(Entries shown begins)

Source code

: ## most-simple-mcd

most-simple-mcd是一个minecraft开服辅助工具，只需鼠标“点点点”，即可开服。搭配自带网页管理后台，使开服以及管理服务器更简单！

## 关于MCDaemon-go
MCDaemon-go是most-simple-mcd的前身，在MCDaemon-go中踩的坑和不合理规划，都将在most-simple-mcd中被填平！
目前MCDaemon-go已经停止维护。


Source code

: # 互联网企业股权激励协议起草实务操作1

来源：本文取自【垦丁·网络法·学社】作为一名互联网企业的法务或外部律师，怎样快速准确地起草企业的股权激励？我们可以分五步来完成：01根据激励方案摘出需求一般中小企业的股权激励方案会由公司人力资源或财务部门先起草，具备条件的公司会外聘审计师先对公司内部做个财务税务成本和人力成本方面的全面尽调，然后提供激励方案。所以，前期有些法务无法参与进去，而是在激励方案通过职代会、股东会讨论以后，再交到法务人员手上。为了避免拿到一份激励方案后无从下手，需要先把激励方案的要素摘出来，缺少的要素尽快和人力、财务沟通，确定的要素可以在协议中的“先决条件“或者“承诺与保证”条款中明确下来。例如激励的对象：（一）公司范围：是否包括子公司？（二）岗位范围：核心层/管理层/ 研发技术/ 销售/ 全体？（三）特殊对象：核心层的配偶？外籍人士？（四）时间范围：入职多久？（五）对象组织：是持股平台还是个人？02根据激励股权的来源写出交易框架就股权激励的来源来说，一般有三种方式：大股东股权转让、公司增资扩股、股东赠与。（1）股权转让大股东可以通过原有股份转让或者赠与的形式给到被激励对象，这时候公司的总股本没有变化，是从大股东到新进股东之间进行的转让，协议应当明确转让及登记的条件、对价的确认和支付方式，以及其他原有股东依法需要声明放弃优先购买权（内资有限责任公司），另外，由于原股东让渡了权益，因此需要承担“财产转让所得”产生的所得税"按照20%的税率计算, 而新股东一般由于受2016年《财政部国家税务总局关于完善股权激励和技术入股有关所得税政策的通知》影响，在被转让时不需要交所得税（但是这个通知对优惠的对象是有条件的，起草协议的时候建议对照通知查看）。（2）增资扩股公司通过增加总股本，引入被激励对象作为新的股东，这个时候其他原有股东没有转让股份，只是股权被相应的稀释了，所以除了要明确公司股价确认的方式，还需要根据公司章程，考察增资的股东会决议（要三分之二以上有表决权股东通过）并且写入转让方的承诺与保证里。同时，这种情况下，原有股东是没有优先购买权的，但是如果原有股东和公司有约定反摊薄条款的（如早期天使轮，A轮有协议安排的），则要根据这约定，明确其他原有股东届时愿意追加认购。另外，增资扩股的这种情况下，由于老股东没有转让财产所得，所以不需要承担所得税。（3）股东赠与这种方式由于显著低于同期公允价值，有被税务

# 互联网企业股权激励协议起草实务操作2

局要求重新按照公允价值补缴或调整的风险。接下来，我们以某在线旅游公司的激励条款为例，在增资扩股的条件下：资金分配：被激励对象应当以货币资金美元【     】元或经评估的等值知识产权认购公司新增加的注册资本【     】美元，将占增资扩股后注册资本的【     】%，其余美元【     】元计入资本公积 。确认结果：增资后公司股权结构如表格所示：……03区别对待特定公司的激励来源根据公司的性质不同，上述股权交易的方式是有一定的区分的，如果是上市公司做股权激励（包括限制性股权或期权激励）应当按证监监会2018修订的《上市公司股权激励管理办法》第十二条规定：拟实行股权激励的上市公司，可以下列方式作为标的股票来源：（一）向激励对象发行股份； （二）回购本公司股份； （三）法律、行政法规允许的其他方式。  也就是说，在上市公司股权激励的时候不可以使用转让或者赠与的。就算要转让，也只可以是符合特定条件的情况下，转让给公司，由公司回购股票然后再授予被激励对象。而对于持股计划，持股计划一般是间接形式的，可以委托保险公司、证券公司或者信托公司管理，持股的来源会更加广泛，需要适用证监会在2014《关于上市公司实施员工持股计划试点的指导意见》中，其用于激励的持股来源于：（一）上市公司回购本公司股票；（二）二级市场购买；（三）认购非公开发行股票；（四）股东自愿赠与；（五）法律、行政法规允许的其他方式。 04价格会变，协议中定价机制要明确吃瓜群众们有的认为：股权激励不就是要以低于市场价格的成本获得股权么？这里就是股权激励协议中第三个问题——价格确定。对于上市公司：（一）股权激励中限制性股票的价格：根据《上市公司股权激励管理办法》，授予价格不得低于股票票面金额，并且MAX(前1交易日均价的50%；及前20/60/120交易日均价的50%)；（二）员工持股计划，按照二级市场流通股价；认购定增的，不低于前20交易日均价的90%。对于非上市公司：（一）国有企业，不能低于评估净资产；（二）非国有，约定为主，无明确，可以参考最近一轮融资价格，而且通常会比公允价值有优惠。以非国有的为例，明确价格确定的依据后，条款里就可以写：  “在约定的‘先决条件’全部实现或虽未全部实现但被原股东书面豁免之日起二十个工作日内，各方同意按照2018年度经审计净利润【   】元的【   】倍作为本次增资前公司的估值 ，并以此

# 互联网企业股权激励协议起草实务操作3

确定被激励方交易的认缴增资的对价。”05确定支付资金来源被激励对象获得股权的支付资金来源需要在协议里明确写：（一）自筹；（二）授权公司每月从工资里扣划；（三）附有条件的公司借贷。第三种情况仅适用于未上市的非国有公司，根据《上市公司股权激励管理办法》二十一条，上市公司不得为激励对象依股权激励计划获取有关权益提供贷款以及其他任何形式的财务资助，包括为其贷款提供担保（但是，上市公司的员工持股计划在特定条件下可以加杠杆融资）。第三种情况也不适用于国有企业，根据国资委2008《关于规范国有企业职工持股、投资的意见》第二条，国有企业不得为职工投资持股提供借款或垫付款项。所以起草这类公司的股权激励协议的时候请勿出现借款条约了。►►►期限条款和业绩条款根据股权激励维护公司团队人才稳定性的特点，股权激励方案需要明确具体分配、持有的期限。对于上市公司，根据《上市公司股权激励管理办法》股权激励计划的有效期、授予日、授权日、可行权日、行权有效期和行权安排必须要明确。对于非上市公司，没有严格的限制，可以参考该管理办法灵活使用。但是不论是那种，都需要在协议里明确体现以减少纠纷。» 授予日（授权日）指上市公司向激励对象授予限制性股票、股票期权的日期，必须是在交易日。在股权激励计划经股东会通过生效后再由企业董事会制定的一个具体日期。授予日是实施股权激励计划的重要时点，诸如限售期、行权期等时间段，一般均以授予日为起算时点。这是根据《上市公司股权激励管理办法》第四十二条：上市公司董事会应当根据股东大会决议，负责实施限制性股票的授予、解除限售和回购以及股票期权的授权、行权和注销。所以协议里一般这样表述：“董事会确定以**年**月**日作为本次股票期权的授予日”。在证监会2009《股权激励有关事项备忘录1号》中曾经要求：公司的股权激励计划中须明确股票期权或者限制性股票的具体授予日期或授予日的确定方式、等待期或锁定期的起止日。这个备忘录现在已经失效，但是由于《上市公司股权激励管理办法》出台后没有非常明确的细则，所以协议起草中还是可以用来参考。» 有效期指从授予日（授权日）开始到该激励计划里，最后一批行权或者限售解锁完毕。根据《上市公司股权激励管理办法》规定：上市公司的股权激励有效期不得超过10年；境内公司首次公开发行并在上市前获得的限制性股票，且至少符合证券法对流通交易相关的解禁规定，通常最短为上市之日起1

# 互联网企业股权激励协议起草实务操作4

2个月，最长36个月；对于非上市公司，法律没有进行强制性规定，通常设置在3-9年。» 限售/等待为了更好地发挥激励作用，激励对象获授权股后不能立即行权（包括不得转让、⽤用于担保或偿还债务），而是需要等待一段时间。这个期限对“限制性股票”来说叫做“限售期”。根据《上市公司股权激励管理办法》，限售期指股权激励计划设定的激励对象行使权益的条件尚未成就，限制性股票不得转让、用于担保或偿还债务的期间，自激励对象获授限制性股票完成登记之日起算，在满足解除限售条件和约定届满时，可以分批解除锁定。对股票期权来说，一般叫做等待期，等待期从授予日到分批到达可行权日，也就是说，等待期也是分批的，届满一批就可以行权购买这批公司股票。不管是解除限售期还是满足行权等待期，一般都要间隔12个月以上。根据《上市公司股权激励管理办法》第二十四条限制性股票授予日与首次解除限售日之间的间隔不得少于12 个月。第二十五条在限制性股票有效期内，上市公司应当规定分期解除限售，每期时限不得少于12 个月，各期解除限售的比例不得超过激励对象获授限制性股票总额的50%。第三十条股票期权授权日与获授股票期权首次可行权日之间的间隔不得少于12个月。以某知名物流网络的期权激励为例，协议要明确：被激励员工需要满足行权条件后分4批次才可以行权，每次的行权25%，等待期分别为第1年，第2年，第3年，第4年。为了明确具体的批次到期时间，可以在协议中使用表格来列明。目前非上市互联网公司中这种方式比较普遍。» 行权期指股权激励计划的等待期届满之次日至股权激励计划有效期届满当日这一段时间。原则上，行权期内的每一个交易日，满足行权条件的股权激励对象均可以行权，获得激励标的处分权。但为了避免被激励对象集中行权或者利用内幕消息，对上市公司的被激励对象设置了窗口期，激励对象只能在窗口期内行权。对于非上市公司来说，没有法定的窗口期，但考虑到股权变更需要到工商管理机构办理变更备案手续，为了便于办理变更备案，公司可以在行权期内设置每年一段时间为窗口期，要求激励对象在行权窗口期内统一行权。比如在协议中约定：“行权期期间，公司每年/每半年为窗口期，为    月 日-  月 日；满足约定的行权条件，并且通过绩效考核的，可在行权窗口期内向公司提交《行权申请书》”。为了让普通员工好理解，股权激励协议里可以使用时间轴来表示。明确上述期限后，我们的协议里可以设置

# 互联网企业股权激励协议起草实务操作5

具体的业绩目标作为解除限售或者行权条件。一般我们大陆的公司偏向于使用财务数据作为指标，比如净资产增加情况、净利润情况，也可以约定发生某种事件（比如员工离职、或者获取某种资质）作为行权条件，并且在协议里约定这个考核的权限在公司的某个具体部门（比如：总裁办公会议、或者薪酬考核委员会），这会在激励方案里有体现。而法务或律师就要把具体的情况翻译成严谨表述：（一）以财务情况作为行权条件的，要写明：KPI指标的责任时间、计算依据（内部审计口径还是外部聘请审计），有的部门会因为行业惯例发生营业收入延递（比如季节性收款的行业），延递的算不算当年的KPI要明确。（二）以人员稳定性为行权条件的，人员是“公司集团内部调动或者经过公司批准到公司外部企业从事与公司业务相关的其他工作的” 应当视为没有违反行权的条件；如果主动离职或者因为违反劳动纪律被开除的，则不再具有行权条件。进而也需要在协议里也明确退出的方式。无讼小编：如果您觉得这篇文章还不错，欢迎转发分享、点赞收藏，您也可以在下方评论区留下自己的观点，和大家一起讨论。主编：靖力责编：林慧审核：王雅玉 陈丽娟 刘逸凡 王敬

(Entries shown ends)

→ **Task item**: Retype only this portion of the data above: the line containing "# 互联网企业股权激励协议起草实务操作4", the line containing "# 互联网企业股权激励协议起草实务操作5", and all lines between them, exactly.

→ **Result**:
# 互联网企业股权激励协议起草实务操作4

2个月，最长36个月；对于非上市公司，法律没有进行强制性规定，通常设置在3-9年。» 限售/等待为了更好地发挥激励作用，激励对象获授权股后不能立即行权（包括不得转让、⽤用于担保或偿还债务），而是需要等待一段时间。这个期限对“限制性股票”来说叫做“限售期”。根据《上市公司股权激励管理办法》，限售期指股权激励计划设定的激励对象行使权益的条件尚未成就，限制性股票不得转让、用于担保或偿还债务的期间，自激励对象获授限制性股票完成登记之日起算，在满足解除限售条件和约定届满时，可以分批解除锁定。对股票期权来说，一般叫做等待期，等待期从授予日到分批到达可行权日，也就是说，等待期也是分批的，届满一批就可以行权购买这批公司股票。不管是解除限售期还是满足行权等待期，一般都要间隔12个月以上。根据《上市公司股权激励管理办法》第二十四条限制性股票授予日与首次解除限售日之间的间隔不得少于12 个月。第二十五条在限制性股票有效期内，上市公司应当规定分期解除限售，每期时限不得少于12 个月，各期解除限售的比例不得超过激励对象获授限制性股票总额的50%。第三十条股票期权授权日与获授股票期权首次可行权日之间的间隔不得少于12个月。以某知名物流网络的期权激励为例，协议要明确：被激励员工需要满足行权条件后分4批次才可以行权，每次的行权25%，等待期分别为第1年，第2年，第3年，第4年。为了明确具体的批次到期时间，可以在协议中使用表格来列明。目前非上市互联网公司中这种方式比较普遍。» 行权期指股权激励计划的等待期届满之次日至股权激励计划有效期届满当日这一段时间。原则上，行权期内的每一个交易日，满足行权条件的股权激励对象均可以行权，获得激励标的处分权。但为了避免被激励对象集中行权或者利用内幕消息，对上市公司的被激励对象设置了窗口期，激励对象只能在窗口期内行权。对于非上市公司来说，没有法定的窗口期，但考虑到股权变更需要到工商管理机构办理变更备案手续，为了便于办理变更备案，公司可以在行权期内设置每年一段时间为窗口期，要求激励对象在行权窗口期内统一行权。比如在协议中约定：“行权期期间，公司每年/每半年为窗口期，为    月 日-  月 日；满足约定的行权条件，并且通过绩效考核的，可在行权窗口期内向公司提交《行权申请书》”。为了让普通员工好理解，股权激励协议里可以使用时间轴来表示。明确上述期限后，我们的协议里可以设置

# 互联网企业股权激励协议起草实务操作5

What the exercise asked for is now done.